------ DATA FOR THIS EXERCISE ------

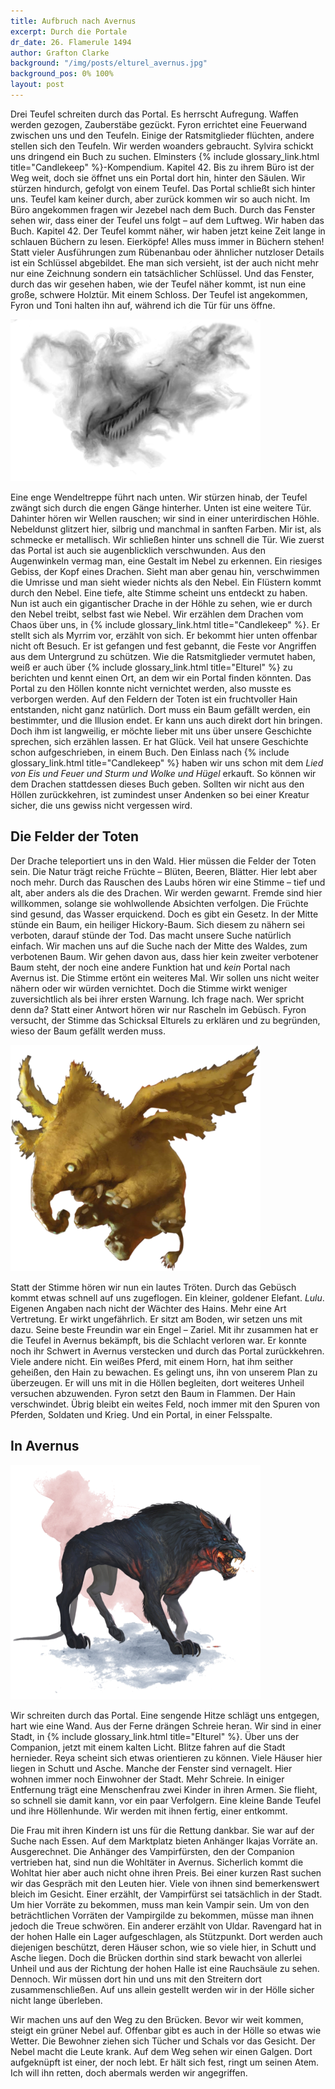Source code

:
```yaml
---
title: Aufbruch nach Avernus
excerpt: Durch die Portale
dr_date: 26. Flamerule 1494
author: Grafton Clarke
background: "/img/posts/elturel_avernus.jpg"
background_pos: 0% 100%
layout: post
---
```


Drei Teufel schreiten durch das Portal. Es herrscht Aufregung. Waffen werden
gezogen, Zauberstäbe gezückt. Fyron errichtet eine Feuerwand zwischen uns und
den Teufeln. Einige der Ratsmitglieder flüchten, andere stellen sich den
Teufeln. Wir werden woanders gebraucht. Sylvira schickt uns dringend ein Buch zu
suchen. Elminsters {% include glossary_link.html title="Candlekeep" %}-Kompendium. Kapitel 42. Bis zu ihrem Büro ist der
Weg weit, doch sie öffnet uns ein Portal dort hin, hinter den Säulen. Wir
stürzen hindurch, gefolgt von einem Teufel. Das Portal schließt sich hinter uns.
Teufel kam keiner durch, aber zurück kommen wir so auch nicht. Im Büro
angekommen fragen wir Jezebel nach dem Buch. Durch das Fenster sehen wir, dass
einer der Teufel uns folgt – auf dem Luftweg. Wir haben das Buch. Kapitel 42.
Der Teufel kommt näher, wir haben jetzt keine Zeit lange in schlauen Büchern zu
lesen. Eierköpfe! Alles muss immer in Büchern stehen! Statt vieler Ausführungen
zum Rübenanbau oder ähnlicher nutzloser Details ist ein Schlüssel abgebildet.
Ehe man sich versieht, ist der auch nicht mehr nur eine Zeichnung sondern ein
tatsächlicher Schlüssel. Und das Fenster, durch das wir gesehen haben, wie der
Teufel näher kommt, ist nun eine große, schwere Holztür. Mit einem Schloss. Der
Teufel ist angekommen, Fyron und Toni halten ihn auf, während ich die Tür für
uns öffne.

![Myrrim](/img/posts/myrrim.png)

Eine enge Wendeltreppe führt nach unten. Wir stürzen hinab, der Teufel zwängt
sich durch die engen Gänge hinterher. Unten ist eine weitere Tür. Dahinter hören
wir Wellen rauschen; wir sind in einer unterirdischen Höhle. Nebeldunst glitzert
hier, silbrig und manchmal in sanften Farben. Mir ist, als schmecke er
metallisch. Wir schließen hinter uns schnell die Tür. Wie zuerst das Portal ist
auch sie augenblicklich verschwunden. Aus den Augenwinkeln vermag man, eine
Gestalt im Nebel zu erkennen. Ein riesiges Gebiss, der Kopf eines Drachen. Sieht
man aber genau hin, verschwimmen die Umrisse und man sieht wieder nichts als den
Nebel. Ein Flüstern kommt durch den Nebel. Eine tiefe, alte Stimme scheint uns
entdeckt zu haben. Nun ist auch ein gigantischer Drache in der Höhle zu sehen,
wie er durch den Nebel treibt, selbst fast wie Nebel. Wir erzählen dem Drachen
vom Chaos über uns, in {% include glossary_link.html title="Candlekeep" %}. Er
stellt sich als Myrrim vor, erzählt von sich. Er bekommt hier unten offenbar
nicht oft Besuch. Er ist gefangen und fest gebannt, die Feste vor Angriffen aus
dem Untergrund zu schützen. Wie die Ratsmitglieder vermutet haben, weiß er auch
über {% include glossary_link.html title="Elturel" %} zu berichten und kennt
einen Ort, an dem wir ein Portal finden könnten. Das Portal zu den Höllen konnte
nicht vernichtet werden, also musste es verborgen werden. Auf den Feldern der
Toten ist ein fruchtvoller Hain entstanden, nicht ganz natürlich. Dort muss ein
Baum gefällt werden, ein bestimmter, und die Illusion endet. Er kann uns auch
direkt dort hin bringen. Doch ihm ist langweilig, er möchte lieber mit uns über
unsere Geschichte sprechen, sich erzählen lassen. Er hat Glück. Veil hat unsere
Geschichte schon aufgeschrieben, in einem Buch. Den Einlass nach
{% include glossary_link.html title="Candlekeep" %} haben wir uns schon mit dem
*Lied von Eis und Feuer und Sturm und Wolke und Hügel* erkauft. So können wir
dem Drachen stattdessen dieses Buch geben. Sollten wir nicht aus den Höllen
zurückkehren, ist zumindest unser Andenken so bei einer Kreatur sicher, die uns
gewiss nicht vergessen wird.

## Die Felder der Toten

Der Drache teleportiert uns in den Wald. Hier müssen die Felder der Toten sein.
Die Natur trägt reiche Früchte – Blüten, Beeren, Blätter. Hier lebt aber
noch mehr. Durch das Rauschen des Laubs hören wir eine Stimme – tief und alt,
aber anders als die des Drachen. Wir werden gewarnt. Fremde sind hier
willkommen, solange sie wohlwollende Absichten verfolgen. Die Früchte sind
gesund, das Wasser erquickend. Doch es gibt ein Gesetz. In der Mitte stünde ein
Baum, ein heiliger Hickory-Baum. Sich diesem zu nähern sei verboten, darauf
stünde der Tod. Das macht unsere Suche natürlich einfach. Wir machen uns auf
die Suche nach der Mitte des Waldes, zum verbotenen Baum. Wir gehen davon aus,
dass hier kein zweiter verbotener Baum steht, der noch eine andere Funktion hat
und *kein* Portal nach Avernus ist. Die Stimme ertönt ein weiteres Mal. Wir
sollen uns nicht weiter nähern oder wir würden vernichtet. Doch die Stimme wirkt
weniger zuversichtlich als bei ihrer ersten Warnung. Ich frage nach. Wer spricht
denn da? Statt einer Antwort hören wir nur Rascheln im Gebüsch. Fyron versucht,
der Stimme das Schicksal Elturels zu erklären und zu begründen, wieso der Baum
gefällt werden muss.

![Lulu](/img/posts/lulu.png)

Statt der Stimme hören wir nun ein lautes Tröten. Durch das Gebüsch kommt etwas
schnell auf uns zugeflogen. Ein kleiner, goldener Elefant. *Lulu*. Eigenen
Angaben nach nicht der Wächter des Hains. Mehr eine Art Vertretung. Er wirkt
ungefährlich. Er sitzt am Boden, wir setzen uns mit dazu. Seine beste Freundin
war ein Engel – Zariel. Mit ihr zusammen hat er die Teufel in Avernus bekämpft,
bis die Schlacht verloren war. Er konnte noch ihr Schwert in Avernus verstecken
und durch das Portal zurückkehren. Viele andere nicht. Ein weißes Pferd, mit
einem Horn, hat ihm seither geheißen, den Hain zu bewachen. Es gelingt uns, ihn
von unserem Plan zu überzeugen. Er will uns mit in die Höllen begleiten, dort
weiteres Unheil versuchen abzuwenden. Fyron setzt den Baum in Flammen. Der Hain
verschwindet. Übrig bleibt ein weites Feld, noch immer mit den Spuren von
Pferden, Soldaten und Krieg. Und ein Portal, in einer Felsspalte.

## In Avernus

![Hellhound](/img/posts/hellhound.png)

Wir schreiten durch das Portal. Eine sengende Hitze schlägt uns entgegen, hart
wie eine Wand. Aus der Ferne drängen Schreie heran. Wir sind in einer Stadt, in
{% include glossary_link.html title="Elturel" %}. Über uns der Companion, jetzt
mit einem kalten Licht. Blitze fahren auf die Stadt hernieder. Reya scheint sich
etwas orientieren zu können. Viele Häuser hier liegen in Schutt und Asche.
Manche der Fenster sind vernagelt. Hier wohnen immer noch Einwohner der Stadt.
Mehr Schreie. In einiger Entfernung trägt eine Menschenfrau zwei Kinder in ihren
Armen. Sie flieht, so schnell sie damit kann, vor ein paar Verfolgern. Eine
kleine Bande Teufel und ihre Höllenhunde. Wir werden mit ihnen fertig, einer
entkommt.

Die Frau mit ihren Kindern ist uns für die Rettung dankbar. Sie war auf der
Suche nach Essen. Auf dem Marktplatz bieten Anhänger Ikajas Vorräte an.
Ausgerechnet. Die Anhänger des Vampirfürsten, den der Companion vertrieben hat,
sind nun die Wohltäter in Avernus. Sicherlich kommt die Wohltat hier aber auch
nicht ohne ihren Preis. Bei einer kurzen Rast suchen wir das Gespräch mit den
Leuten hier. Viele von ihnen sind bemerkenswert bleich im Gesicht. Einer
erzählt, der Vampirfürst sei tatsächlich in der Stadt. Um hier Vorräte zu
bekommen, muss man kein Vampir sein. Um von den beträchtlichen Vorräten der
Vampirgilde zu bekommen, müsse man ihnen jedoch die Treue schwören. Ein anderer
erzählt von Uldar. Ravengard hat in der hohen Halle ein Lager aufgeschlagen, als
Stützpunkt. Dort werden auch diejenigen beschützt, deren Häuser schon, wie so
viele hier, in Schutt und Asche liegen. Doch die Brücken dorthin sind stark
bewacht von allerlei Unheil und aus der Richtung der hohen Halle ist eine
Rauchsäule zu sehen. Dennoch. Wir müssen dort hin und uns mit den Streitern dort
zusammenschließen. Auf uns allein gestellt werden wir in der Hölle sicher nicht
lange überleben.

Wir machen uns auf den Weg zu den Brücken. Bevor wir weit kommen, steigt ein
grüner Nebel auf. Offenbar gibt es auch in der Hölle so etwas wie Wetter. Die
Bewohner ziehen sich Tücher und Schals vor das Gesicht. Der Nebel macht die
Leute krank. Auf dem Weg sehen wir einen Galgen. Dort aufgeknüpft ist einer, der
noch lebt. Er hält sich fest, ringt um seinen Atem. Ich will ihn retten, doch
abermals werden wir angegriffen.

------

# [WORK REQUEST]
In the entries above, find the line with "gesund, das Wasser" and the line with "und durch das", then set down exactly those two and every line between them, nothing else.

# [SOLUTION]
gesund, das Wasser erquickend. Doch es gibt ein Gesetz. In der Mitte stünde ein
Baum, ein heiliger Hickory-Baum. Sich diesem zu nähern sei verboten, darauf
stünde der Tod. Das macht unsere Suche natürlich einfach. Wir machen uns auf
die Suche nach der Mitte des Waldes, zum verbotenen Baum. Wir gehen davon aus,
dass hier kein zweiter verbotener Baum steht, der noch eine andere Funktion hat
und *kein* Portal nach Avernus ist. Die Stimme ertönt ein weiteres Mal. Wir
sollen uns nicht weiter nähern oder wir würden vernichtet. Doch die Stimme wirkt
weniger zuversichtlich als bei ihrer ersten Warnung. Ich frage nach. Wer spricht
denn da? Statt einer Antwort hören wir nur Rascheln im Gebüsch. Fyron versucht,
der Stimme das Schicksal Elturels zu erklären und zu begründen, wieso der Baum
gefällt werden muss.

![Lulu](/img/posts/lulu.png)

Statt der Stimme hören wir nun ein lautes Tröten. Durch das Gebüsch kommt etwas
schnell auf uns zugeflogen. Ein kleiner, goldener Elefant. *Lulu*. Eigenen
Angaben nach nicht der Wächter des Hains. Mehr eine Art Vertretung. Er wirkt
ungefährlich. Er sitzt am Boden, wir setzen uns mit dazu. Seine beste Freundin
war ein Engel – Zariel. Mit ihr zusammen hat er die Teufel in Avernus bekämpft,
bis die Schlacht verloren war. Er konnte noch ihr Schwert in Avernus verstecken
und durch das Portal zurückkehren. Viele andere nicht. Ein weißes Pferd, mit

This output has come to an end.